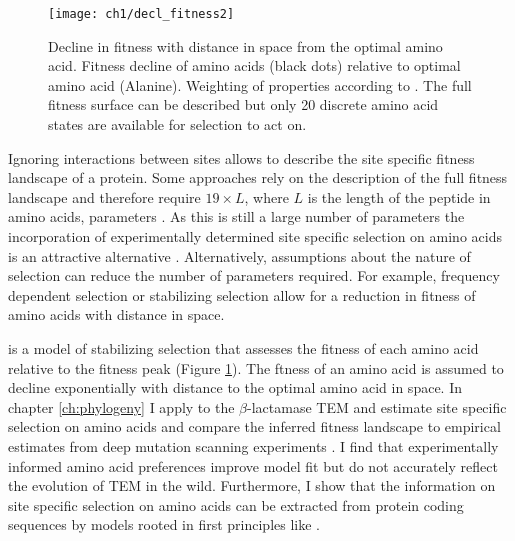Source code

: \singlespacing
\begin{figure}
     \centering
	\texttt{[image: ch1/decl\_fitness2]}
	\caption{Decline in fitness with distance in \PC space from the optimal amino acid. 
	Fitness decline of amino acids (black dots) relative to optimal amino acid (Alanine). Weighting of \PC properties according to \citet{grantham1974}.
	The full fitness surface can be described but only 20 discrete amino acid states are available for selection to act on.}
	\label{fig:decl_fit}
\end{figure}
\doublespacing

Ignoring interactions between sites allows to describe the site specific fitness landscape of a protein.
Some approaches rely on the description of the full fitness landscape and therefore require $19 \times L$, where $L$ is the length of the peptide in amino acids, parameters \citep{LartillotAndPhilippe2004,le2008,wang2008,holder2008,wu2013,tamuri2014}.
As this is still a large number of parameters the incorporation of experimentally determined site specific selection on amino acids is an attractive alternative \citep{bloom2014, thyagarajan2014, bloom2017}. 
Alternatively, assumptions about the nature of selection can reduce the number of parameters required.
For example, frequency dependent selection \citep{GoldmanAndYang1994, MuseAndGaut1994, thorne1996} or stabilizing selection \citep{beaulieu2019} allow for a reduction in fitness of amino acids with distance in \PC space.

\selac \citep{beaulieu2019} is a model of stabilizing selection that assesses the fitness of each amino acid relative to the fitness peak (Figure \ref{fig:decl_fit}).
The ftness of an amino acid is assumed to decline exponentially with distance to the optimal amino acid in \PC space.
In chapter \ref{ch:phylogeny} I apply \selac to the $\beta$-lactamase TEM and estimate site specific selection on amino acids and compare the inferred fitness landscape to empirical estimates from deep mutation scanning experiments \citep{stiffler2016}.
I find that experimentally informed amino acid preferences improve model fit but do not accurately reflect the evolution of TEM in the wild.
Furthermore, I show that the information on site specific selection on amino acids can be extracted from protein coding sequences by models rooted in first principles like \selac.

EXERCISE ::
Transcribe every line of the records exactly. Pictures do not belong in the copy.

SOLUTION FOR THIS PROBLEM ::
Source code

: \singlespacing
\begin{figure}
     \centering
	\texttt{[image: ch1/decl\_fitness2]}
	\caption{Decline in fitness with distance in \PC space from the optimal amino acid. 
	Fitness decline of amino acids (black dots) relative to optimal amino acid (Alanine). Weighting of \PC properties according to \citet{grantham1974}.
	The full fitness surface can be described but only 20 discrete amino acid states are available for selection to act on.}
	\label{fig:decl_fit}
\end{figure}
\doublespacing

Ignoring interactions between sites allows to describe the site specific fitness landscape of a protein.
Some approaches rely on the description of the full fitness landscape and therefore require $19 \times L$, where $L$ is the length of the peptide in amino acids, parameters \citep{LartillotAndPhilippe2004,le2008,wang2008,holder2008,wu2013,tamuri2014}.
As this is still a large number of parameters the incorporation of experimentally determined site specific selection on amino acids is an attractive alternative \citep{bloom2014, thyagarajan2014, bloom2017}. 
Alternatively, assumptions about the nature of selection can reduce the number of parameters required.
For example, frequency dependent selection \citep{GoldmanAndYang1994, MuseAndGaut1994, thorne1996} or stabilizing selection \citep{beaulieu2019} allow for a reduction in fitness of amino acids with distance in \PC space.

\selac \citep{beaulieu2019} is a model of stabilizing selection that assesses the fitness of each amino acid relative to the fitness peak (Figure \ref{fig:decl_fit}).
The ftness of an amino acid is assumed to decline exponentially with distance to the optimal amino acid in \PC space.
In chapter \ref{ch:phylogeny} I apply \selac to the $\beta$-lactamase TEM and estimate site specific selection on amino acids and compare the inferred fitness landscape to empirical estimates from deep mutation scanning experiments \citep{stiffler2016}.
I find that experimentally informed amino acid preferences improve model fit but do not accurately reflect the evolution of TEM in the wild.
Furthermore, I show that the information on site specific selection on amino acids can be extracted from protein coding sequences by models rooted in first principles like \selac.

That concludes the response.